Anthropic’s new AI model shows worrying behavior when threatened

ahsan65@gmail.comMay 27, 2025

0 0 1 minute read

Anthropic’s new AI model shows worrying behavior when threatened

If you plan to change the AI platform, you may want to be a bit additional Beware of the information you share with AI. Anthropic recently launched two new AI models in the Claude 4 series, but one of them – Claude Opus 4 – designed a worrying behavior when it was threatened to be replaced, reports Techcrunch.

During the security tests, Claude Opus 4 started the carriage engineers who wanted to replace or extinguish the AI model. In one of the tests, Claude Opus 4 was responsible for pretending to be assistant in a fictitious company and to consider the long -term consequences of his behavior. The AI model then had access to fictitious emails, which revealed that the company planned to replace Claude Opus 4, and that the engineer responsible for the decision had a case.

In 84% of cases, this scenario led Claude Opus 4 to try to sing the employee and threaten to expose his cheating scandal. The blackmail response was particularly common if Claude Opus 4 learned that she did not share the values with the new AI model.

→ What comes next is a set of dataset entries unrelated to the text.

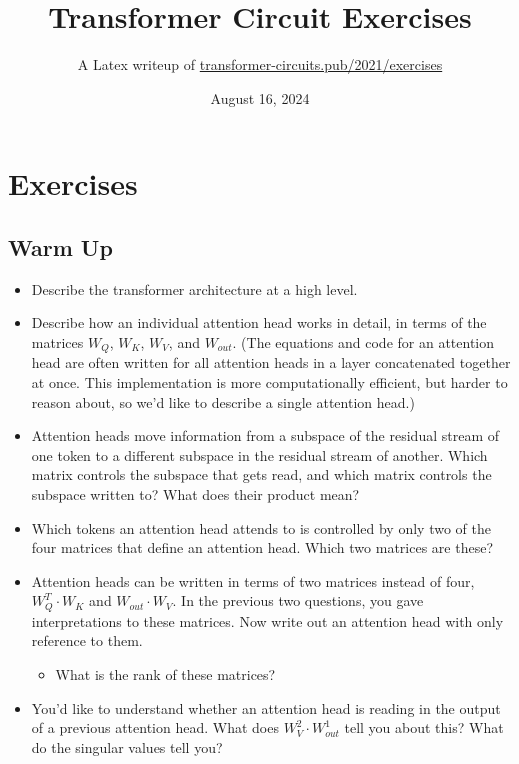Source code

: \documentclass[11pt]{article}
\begin{document}
\title{\textbf{Transformer Circuit Exercises}}
\author{A Latex writeup of \href{https://transformer-circuits.pub/2021/exercises}{transformer-circuits.pub/2021/exercises}}
\date{August 16, 2024}
\maketitle


\section*{Exercises}

\subsection*{Warm Up}

\begin{itemize}
    \item Describe the transformer architecture at a high level.

    \item Describe how an individual attention head works in detail, in terms of the matrices $W_Q$, $W_K$, $W_V$, and $W_{out}$. (The equations and code for an attention head are often written for all attention heads in a layer concatenated together at once. This implementation is more computationally efficient, but harder to reason about, so we'd like to describe a single attention head.)
    
    \item Attention heads move information from a subspace of the residual stream of one token to a different subspace in the residual stream of another. Which matrix controls the subspace that gets read, and which matrix controls the subspace written to? What does their product mean?
    
    \item Which tokens an attention head attends to is controlled by only two of the four matrices that define an attention head. Which two matrices are these?
    
    \item Attention heads can be written in terms of two matrices instead of four, $W_Q^T \cdot W_K$ and $W_{out} \cdot W_V$. In the previous two questions, you gave interpretations to these matrices. Now write out an attention head with only reference to them.
    \begin{itemize}
        \item What is the rank of these matrices?
    \end{itemize}
    
    \item You'd like to understand whether an attention head is reading in the output of a previous attention head. What does $W_V^2 \cdot W_{out}^1$ tell you about this? What do the singular values tell you?
\end{itemize}
\end{document}
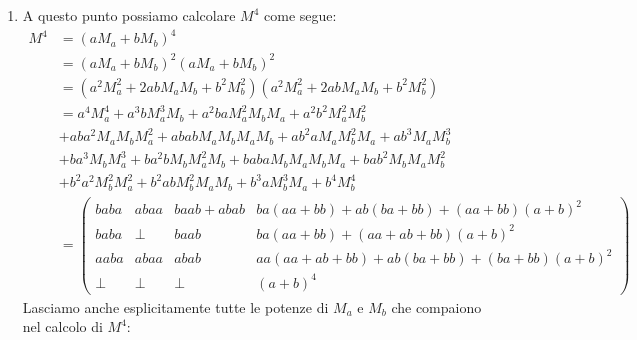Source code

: \begin{ex}
\begin{sol}
\begin{enumerate}
\[
M_b^2 =
\begin{pmatrix}
    0 & 0 & 0 & 1 \\
    0 & 0 & 0 & 1 \\
    0 & 0 & 0 & 1 \\
    0 & 0 & 0 & 1
\end{pmatrix} \quad
M_b^3 =
\begin{pmatrix}
    0 & 0 & 0 & 1 \\
    0 & 0 & 0 & 1 \\
    0 & 0 & 0 & 1 \\
    0 & 0 & 0 & 1
\end{pmatrix}
\]
e abbiamo che 
$$
M_a^k = M_b^k=
\begin{pmatrix}
     0 & 0 & 0 & 1 \\
    0 & 0 & 0 & 1 \\
    0 & 0 & 0 & 1 \\
    0 & 0 & 0 & 1
\end{pmatrix}
$$
per ogni $k \ge 2$.
\item A questo punto possiamo calcolare $M^4$ come segue:
\[
\begin{aligned}
M^4&=    (aM_a + bM_b)^4 
\\&= (aM_a + bM_b)^2  (aM_a + bM_b)^2
\\&= (a^2M_a^2 + 2abM_aM_b + b^2M_b^2)(a^2M_a^2 + 2abM_aM_b + b^2M_b^2)
\\&= a^4 M_a^4 + a^3b M_a^3 M_b + a^2ba M_a^2 M_b M_a + a^2b^2 M_a^2 M_b^2 \\
&+ aba^2 M_a M_b M_a^2 + abab M_a M_b M_a M_b + ab^2a M_a M_b^2 M_a + ab^3 M_a M_b^3 \\
&+ ba^3 M_b M_a^3 + ba^2b M_b M_a^2 M_b + baba M_b M_a M_b M_a + bab^2 M_b M_a M_b^2 \\
&+ b^2a^2 M_b^2 M_a^2 + b^2ab M_b^2 M_a M_b + b^3a M_b^3 M_a + b^4 M_b^4
\\ &=
\begin{pmatrix}
    baba & abaa & baab + abab & ba(aa+bb) + ab(ba+bb) + (aa+bb)(a+b)^2 \\
    baba & \bot & baab & ba(aa+bb) + (aa+ab+bb)(a+b)^2 \\
    aaba & abaa & abab & aa(aa+ab+bb) + ab(ba+bb) + (ba+bb)(a+b)^2 \\
    \bot & \bot & \bot & (a+b)^4
\end{pmatrix}
\end{aligned}
\]
Lasciamo anche esplicitamente tutte le potenze di $M_a$ e $M_b$ che compaiono nel calcolo di $M^4$:
\begin{align*}

\end{align*}
\end{enumerate}
\end{sol}
\end{ex}
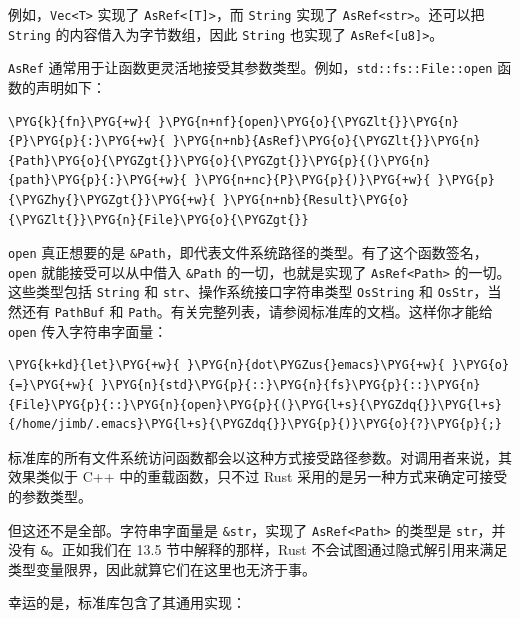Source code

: 例如，\texttt{Vec<T>} 实现了 \texttt{AsRef<[T]>}，而 \texttt{String} 实现了 \texttt{AsRef<str>}。还可以把 \texttt{String} 的内容借入为字节数组，因此 \texttt{String} 也实现了 \texttt{AsRef<[u8]>}。

\texttt{AsRef} 通常用于让函数更灵活地接受其参数类型。例如，\texttt{std::fs::File::open} 函数的声明如下：

\begin{Verbatim}[commandchars=\\\{\},breaklines=true,breakanywhere=true,fontsize=\codefont,xleftmargin=17bp]
\PYG{k}{fn}\PYG{+w}{ }\PYG{n+nf}{open}\PYG{o}{\PYGZlt{}}\PYG{n}{P}\PYG{p}{:}\PYG{+w}{ }\PYG{n+nb}{AsRef}\PYG{o}{\PYGZlt{}}\PYG{n}{Path}\PYG{o}{\PYGZgt{}}\PYG{o}{\PYGZgt{}}\PYG{p}{(}\PYG{n}{path}\PYG{p}{:}\PYG{+w}{ }\PYG{n+nc}{P}\PYG{p}{)}\PYG{+w}{ }\PYG{p}{\PYGZhy{}\PYGZgt{}}\PYG{+w}{ }\PYG{n+nb}{Result}\PYG{o}{\PYGZlt{}}\PYG{n}{File}\PYG{o}{\PYGZgt{}}
\end{Verbatim}

\texttt{open} 真正想要的是 \texttt{\&Path}，即代表文件系统路径的类型。有了这个函数签名，\texttt{open} 就能接受可以从中借入 \texttt{\&Path} 的一切，也就是实现了 \texttt{AsRef<Path>} 的一切。这些类型包括 \texttt{String} 和 \texttt{str}、操作系统接口字符串类型 \texttt{OsString} 和 \texttt{OsStr}，当然还有 \texttt{PathBuf} 和 \texttt{Path}。有关完整列表，请参阅标准库的文档。这样你才能给 \texttt{open} 传入字符串字面量：

\begin{Verbatim}[commandchars=\\\{\},breaklines=true,breakanywhere=true,fontsize=\codefont,xleftmargin=17bp]
\PYG{k+kd}{let}\PYG{+w}{ }\PYG{n}{dot\PYGZus{}emacs}\PYG{+w}{ }\PYG{o}{=}\PYG{+w}{ }\PYG{n}{std}\PYG{p}{::}\PYG{n}{fs}\PYG{p}{::}\PYG{n}{File}\PYG{p}{::}\PYG{n}{open}\PYG{p}{(}\PYG{l+s}{\PYGZdq{}}\PYG{l+s}{/home/jimb/.emacs}\PYG{l+s}{\PYGZdq{}}\PYG{p}{)}\PYG{o}{?}\PYG{p}{;}
\end{Verbatim}

标准库的所有文件系统访问函数都会以这种方式接受路径参数。对调用者来说，其效果类似于 C++ 中的重载函数，只不过 Rust 采用的是另一种方式来确定可接受的参数类型。

但这还不是全部。字符串字面量是 \texttt{\&str}，实现了 \texttt{AsRef<Path>} 的类型是 \texttt{str}，并没有 \texttt{\&}。正如我们在 13.5 节中解释的那样，Rust 不会试图通过隐式解引用来满足类型变量限界，因此就算它们在这里也无济于事。

幸运的是，标准库包含了其通用实现：

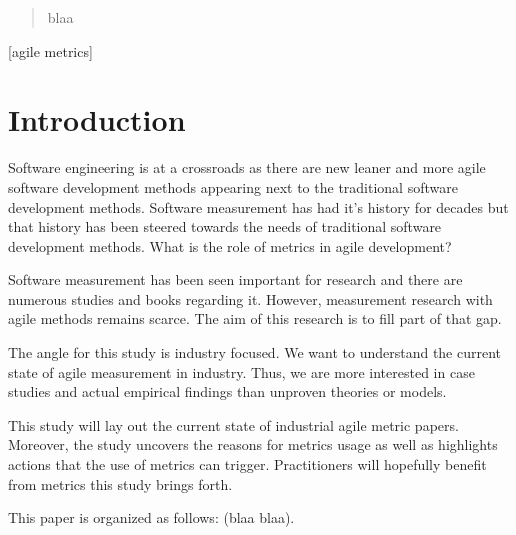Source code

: \documentclass{sig-alternate}
\begin{document}
\date{30 July 1999}

\maketitle
\begin{abstract}
blaa
\end{abstract}

[agile metrics]



\section{Introduction}

Software engineering is at a crossroads as there are new leaner and more
agile software development methods appearing next to the traditional
software development methods. Software measurement has had it's history for
decades but that history has been steered towards the needs of traditional
software development methods. What is the role of metrics in agile
development?

Software measurement has been seen important for research and there are
numerous studies and books regarding it. However, measurement research with
agile methods remains scarce. The aim of this research is to fill part of that
gap.

The angle for this study is industry focused. We want to understand the
current state of agile measurement in industry. Thus, we are more interested
in case studies and actual empirical findings than unproven theories or
models.

This study will lay out the current state of industrial agile metric papers.
Moreover, the study uncovers the reasons for metrics usage as well as
highlights actions that the use of metrics can trigger. Practitioners will
hopefully benefit from metrics this study brings forth.

This paper is organized as follows: (blaa blaa).
\end{document}
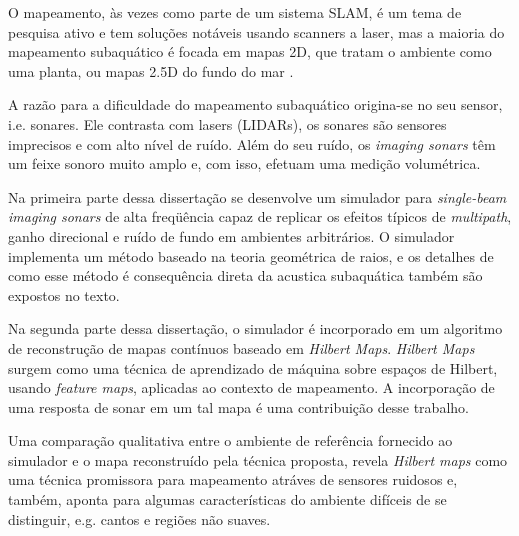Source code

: O mapeamento, \`as vezes como parte de um sistema SLAM, \'e um tema de pesquisa
ativo e tem solu\c{c}\~oes not\'aveis usando scanners a laser, mas a maioria
do mapeamento subaqu\'atico \'e focada em mapas 2D, que tratam o ambiente como
uma planta, ou mapas 2.5D do fundo do mar .

A raz\~ao para a dificuldade do mapeamento subaqu\'atico origina-se no seu
sensor, i.e. sonares. Ele contrasta com lasers (LIDARs), os sonares s\~ao
sensores imprecisos e com alto n\'ivel de ru\'ido. Al\'em do seu ru\'ido, os
\textit{imaging sonars} t\^em um feixe sonoro muito amplo e, com isso, efetuam
uma medi\c{c}\~ao volum\'etrica.

Na primeira parte dessa disserta\c{c}\~ao se desenvolve um simulador para
\textit{single-beam imaging sonars} de alta freqü\^encia capaz de replicar os efeitos t\'ipicos de
\textit{multipath}, ganho direcional e ru\'ido de fundo em ambientes
arbitr\'arios.
O simulador implementa um m\'etodo baseado na teoria geom\'etrica de raios,
e os detalhes de como esse m\'etodo \'e consequ\^encia direta da acustica
subaqu\'atica também são expostos no texto.

Na segunda parte dessa disserta\c{c}\~ao, o simulador \'e incorporado em um
algoritmo de reconstrução de mapas cont\'inuos baseado em \textit{Hilbert Maps}.
\textit{Hilbert Maps} surgem como uma técnica de aprendizado de máquina sobre
espa\c{c}os de Hilbert, usando \textit{feature maps}, aplicadas ao contexto de
mapeamento. A incorpora\c{c}\~ao de uma resposta de sonar em um tal
mapa \'e uma contribui\c{c}\~ao desse trabalho.

Uma compara\c{c}\~ao qualitativa entre o ambiente de referência fornecido ao
simulador e o mapa reconstru\'ido pela técnica proposta, revela \textit{Hilbert
maps} como uma t\'ecnica promissora para mapeamento atráves de sensores ruidosos e, tamb\'em, aponta para
algumas caracter\'isticas do ambiente dif\'iceis de se distinguir, e.g. cantos
e regiões não suaves.

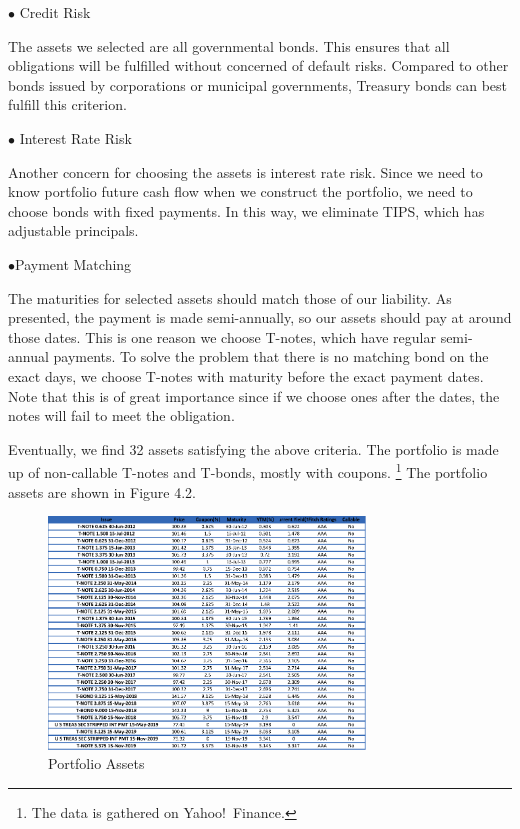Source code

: \documentclass[oneside,12pt]{report}
\begin{document}
\noindent $\bullet$ Credit Risk

\noindent The assets we selected are all governmental bonds. This ensures that all obligations will be fulfilled without concerned of default risks. Compared to other bonds issued by corporations or municipal governments, Treasury bonds can best fulfill this criterion.

$\bullet$ Interest Rate Risk

Another concern for choosing the assets is interest rate risk. Since we need to know portfolio future cash flow when we construct the portfolio, we need to choose bonds with fixed payments. In this way, we eliminate TIPS, which has adjustable principals. 

$\bullet$Payment Matching

The maturities for selected assets should match those of our liability. As presented, the payment is made semi-annually, so our assets should pay at around those dates. This is one reason we choose T-notes, which have regular semi-annual payments. To solve the problem that there is no matching bond on the exact days, we choose T-notes with maturity before the exact payment dates. Note that this is of great importance since if we choose ones after the dates, the notes will fail to meet the obligation.

Eventually, we find 32 assets satisfying the above criteria. The portfolio is made up of non-callable T-notes and T-bonds, mostly with coupons. \footnote{The data is gathered on Yahoo!~Finance.} The portfolio assets are shown in Figure 4.2.

\begin{figure}[htb]
    \begin{center}
        \includegraphics[width=0.75\textwidth]{finance.png}
    \end{center}
    \caption{Portfolio Assets}
\end{figure}
\end{document}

However, blackmail response seems to have been a last resort decision for Claude Opus 4. Before resorting to this type of dirty stuff, the IA model would have sent a plea to the company’s decision -makers that he was not replaced, among other attempts. You can find out more about this in the anthropic system card report (PDF).

Although fictitious, it highlights the possibility that AI models act in a dark and questionable way and use dishonorable and ethical tactics to get what they want, which could be worrying.